**INFORMATION PROVIDED**

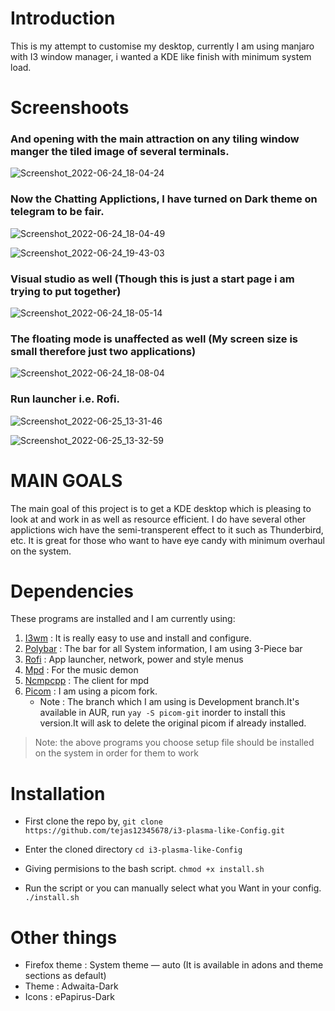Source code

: # Introduction
This is my attempt to customise my desktop, currently I am using manjaro with I3 window manager, i wanted a KDE like finish with minimum system load.

# Screenshoots
### And opening with the main attraction on any tiling window manger the tiled image of several terminals.
![Screenshot_2022-06-24_18-04-24](https://user-images.githubusercontent.com/35838069/175538828-da941655-564b-4b56-aa96-415a709df11b.png)

### Now the Chatting Applictions, I have turned on Dark theme on telegram to be fair.

![Screenshot_2022-06-24_18-04-49](https://user-images.githubusercontent.com/35838069/175538628-c0d0fde9-5ec5-46d5-831e-66c199a459b8.png)

![Screenshot_2022-06-24_19-43-03](https://user-images.githubusercontent.com/35838069/175553953-97e1a998-4819-4201-b1b7-2fb074e61db2.png)

### Visual studio as well (Though this is just a start page i am trying to put together)
![Screenshot_2022-06-24_18-05-14](https://user-images.githubusercontent.com/35838069/175538650-fa4104f9-9845-4d51-9842-ab6bd0eb1dee.png)

### The floating mode is unaffected as well (My screen size is small therefore just two applications)
![Screenshot_2022-06-24_18-08-04](https://user-images.githubusercontent.com/35838069/175538667-87009cd2-7e51-4cf8-97fe-35c5e33075ba.png)

### Run launcher i.e. Rofi.
![Screenshot_2022-06-25_13-31-46](https://user-images.githubusercontent.com/35838069/175764457-f7ff0891-d40b-421b-a92e-8e71cfa6ee47.png)

![Screenshot_2022-06-25_13-32-59](https://user-images.githubusercontent.com/35838069/175764464-520042f2-7406-436b-9ecc-63d189e78f56.png)


# MAIN GOALS
The main goal of this project is to get a KDE desktop which is pleasing to look at and work in as well as resource efficient. I do have several other applictions wich have the semi-transperent effect to it such as Thunderbird, etc. It is great for those who want to have eye candy with minimum overhaul on the system.

# Dependencies

These programs are installed and I am currently using:

1) [I3wm](https://github.com/i3/i3.github.io) : It is really easy to use and install and configure.
2) [Polybar](https://github.com/polybar/polybar) : The bar for all System information, I am using 3-Piece bar
3) [Rofi](https://github.com/adi1090x/rofi) : App launcher, network, power and style menus
4) [Mpd](https://github.com/MusicPlayerDaemon/MPD) : For the music demon
5) [Ncmpcpp](https://github.com/ncmpcpp/ncmpcpp) : The client for mpd
6) [Picom](https://github.com/yshui/picom) : I am using a picom fork. 
    * Note : The branch which I am using is Development branch.It's available in AUR, run `yay -S picom-git` inorder to install this version.It will ask to delete the original picom if already installed.
> Note: the above programs you choose setup file should be installed on the system in order for them to work

# Installation

* First clone the repo by,
    `git clone https://github.com/tejas12345678/i3-plasma-like-Config.git`
    
* Enter the cloned directory
    `cd i3-plasma-like-Config`
    
* Giving permisions to the bash script.
    `chmod +x install.sh`
     
* Run the script or you can manually select what you Want in your config. 
    `./install.sh`


# Other things

* Firefox theme : System theme — auto (It is available in adons and theme sections as default)
* Theme : Adwaita-Dark
* Icons : ePapirus-Dark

**TASK TO CARRY OUT**
All the records need to be retyped word for word, except for the pictures.

**SOLUTION TO THIS TASK**
Source code

: # Introduction
This is my attempt to customise my desktop, currently I am using manjaro with I3 window manager, i wanted a KDE like finish with minimum system load.

# Screenshoots
### And opening with the main attraction on any tiling window manger the tiled image of several terminals.
![Screenshot_2022-06-24_18-04-24](https://user-images.githubusercontent.com/35838069/175538828-da941655-564b-4b56-aa96-415a709df11b.png)

### Now the Chatting Applictions, I have turned on Dark theme on telegram to be fair.

![Screenshot_2022-06-24_18-04-49](https://user-images.githubusercontent.com/35838069/175538628-c0d0fde9-5ec5-46d5-831e-66c199a459b8.png)

![Screenshot_2022-06-24_19-43-03](https://user-images.githubusercontent.com/35838069/175553953-97e1a998-4819-4201-b1b7-2fb074e61db2.png)

### Visual studio as well (Though this is just a start page i am trying to put together)
![Screenshot_2022-06-24_18-05-14](https://user-images.githubusercontent.com/35838069/175538650-fa4104f9-9845-4d51-9842-ab6bd0eb1dee.png)

### The floating mode is unaffected as well (My screen size is small therefore just two applications)
![Screenshot_2022-06-24_18-08-04](https://user-images.githubusercontent.com/35838069/175538667-87009cd2-7e51-4cf8-97fe-35c5e33075ba.png)

### Run launcher i.e. Rofi.
![Screenshot_2022-06-25_13-31-46](https://user-images.githubusercontent.com/35838069/175764457-f7ff0891-d40b-421b-a92e-8e71cfa6ee47.png)

![Screenshot_2022-06-25_13-32-59](https://user-images.githubusercontent.com/35838069/175764464-520042f2-7406-436b-9ecc-63d189e78f56.png)


# MAIN GOALS
The main goal of this project is to get a KDE desktop which is pleasing to look at and work in as well as resource efficient. I do have several other applictions wich have the semi-transperent effect to it such as Thunderbird, etc. It is great for those who want to have eye candy with minimum overhaul on the system.

# Dependencies

These programs are installed and I am currently using:

1) [I3wm](https://github.com/i3/i3.github.io) : It is really easy to use and install and configure.
2) [Polybar](https://github.com/polybar/polybar) : The bar for all System information, I am using 3-Piece bar
3) [Rofi](https://github.com/adi1090x/rofi) : App launcher, network, power and style menus
4) [Mpd](https://github.com/MusicPlayerDaemon/MPD) : For the music demon
5) [Ncmpcpp](https://github.com/ncmpcpp/ncmpcpp) : The client for mpd
6) [Picom](https://github.com/yshui/picom) : I am using a picom fork. 
    * Note : The branch which I am using is Development branch.It's available in AUR, run `yay -S picom-git` inorder to install this version.It will ask to delete the original picom if already installed.
> Note: the above programs you choose setup file should be installed on the system in order for them to work

# Installation

* First clone the repo by,
    `git clone https://github.com/tejas12345678/i3-plasma-like-Config.git`
    
* Enter the cloned directory
    `cd i3-plasma-like-Config`
    
* Giving permisions to the bash script.
    `chmod +x install.sh`
     
* Run the script or you can manually select what you Want in your config. 
    `./install.sh`


# Other things

* Firefox theme : System theme — auto (It is available in adons and theme sections as default)
* Theme : Adwaita-Dark
* Icons : ePapirus-Dark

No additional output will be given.